A standard which enables a user to say anything… is not a collaboration solution.
I've recently heard more than once that the solution to cooperation between organizations who work on overlapping datasets is to use RDF, or more generally that the "Semantic Web" and "linked data" are the solutions to all standardization of data. Don't get me wrong. I don't hate RDF or the ideas of the Semantic Web and linked data. Having said that, they don't solve the problems of inter-institutional collaboration.
RDF essentially prescribes a Subject, Predicate, Direct Object syntax. Basically, that’s the grammar of a two year old. I don’t say that to minimize RDF; I say that to maximize it. RDF has done nothing to standardize anything, anymore than XML has done to standardize data representation. Consider this: If I have to learn all the RDF Predicates a data repository might use (note: RDF Predicates are not really English language predicates because RDF Predicates exclude the direct object and often imply a simple ‘is-a’ verb) and figure out what exactly an author means by those RDF Predicates, then how is that any different than the need to read and understand a set of XML Schema definitions for objects I might find in an XML repository?
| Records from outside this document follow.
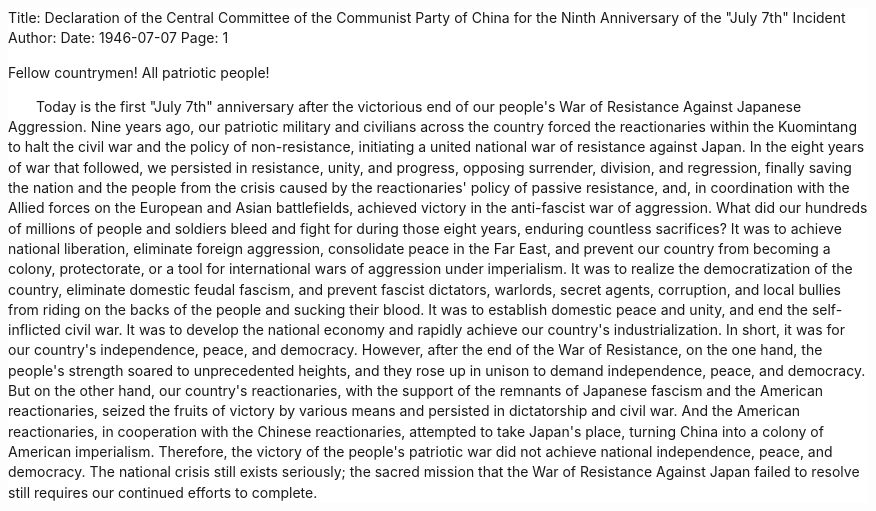 Title: Declaration of the Central Committee of the Communist Party of China for the Ninth Anniversary of the "July 7th" Incident
Author:
Date: 1946-07-07
Page: 1

Fellow countrymen! All patriotic people!

　　Today is the first "July 7th" anniversary after the victorious end of our people's War of Resistance Against Japanese Aggression. Nine years ago, our patriotic military and civilians across the country forced the reactionaries within the Kuomintang to halt the civil war and the policy of non-resistance, initiating a united national war of resistance against Japan. In the eight years of war that followed, we persisted in resistance, unity, and progress, opposing surrender, division, and regression, finally saving the nation and the people from the crisis caused by the reactionaries' policy of passive resistance, and, in coordination with the Allied forces on the European and Asian battlefields, achieved victory in the anti-fascist war of aggression. What did our hundreds of millions of people and soldiers bleed and fight for during those eight years, enduring countless sacrifices? It was to achieve national liberation, eliminate foreign aggression, consolidate peace in the Far East, and prevent our country from becoming a colony, protectorate, or a tool for international wars of aggression under imperialism. It was to realize the democratization of the country, eliminate domestic feudal fascism, and prevent fascist dictators, warlords, secret agents, corruption, and local bullies from riding on the backs of the people and sucking their blood. It was to establish domestic peace and unity, and end the self-inflicted civil war. It was to develop the national economy and rapidly achieve our country's industrialization. In short, it was for our country's independence, peace, and democracy. However, after the end of the War of Resistance, on the one hand, the people's strength soared to unprecedented heights, and they rose up in unison to demand independence, peace, and democracy. But on the other hand, our country's reactionaries, with the support of the remnants of Japanese fascism and the American reactionaries, seized the fruits of victory by various means and persisted in dictatorship and civil war. And the American reactionaries, in cooperation with the Chinese reactionaries, attempted to take Japan's place, turning China into a colony of American imperialism. Therefore, the victory of the people's patriotic war did not achieve national independence, peace, and democracy. The national crisis still exists seriously; the sacred mission that the War of Resistance Against Japan failed to resolve still requires our continued efforts to complete.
Let me use a different adjective: how is that any better?
<http://example.org/#spiderman> <http://www.perceive.net/schemas/relationship/enemyOf> <http://example.org/#green-goblin> . <http://example.org/#uncle-ben> <http://www.perceive.net/schemas/relationship/guardianOf> <http://example.org/#spiderman> .
<character id=”spiderman”> <enemyOf>green-goblin</enemyOf> <guardian>uncle-ben</guardian> </character>
Sure, you’ve atomized data into bite-sized chunks and can now build very simple data browsing tools based on these granular chunks of data. I can look up Spiderman and see all known predicates assigned to Spiderman and if those predicates mostly make human sense to me without forcing me to go read their definition, then I can click on one of their direct objects and learn all the predicates related to that object, ad infinitum. Cool right? Sure. Is it more useful for programming a valuable user experience than an XML Schema? Probably not so much.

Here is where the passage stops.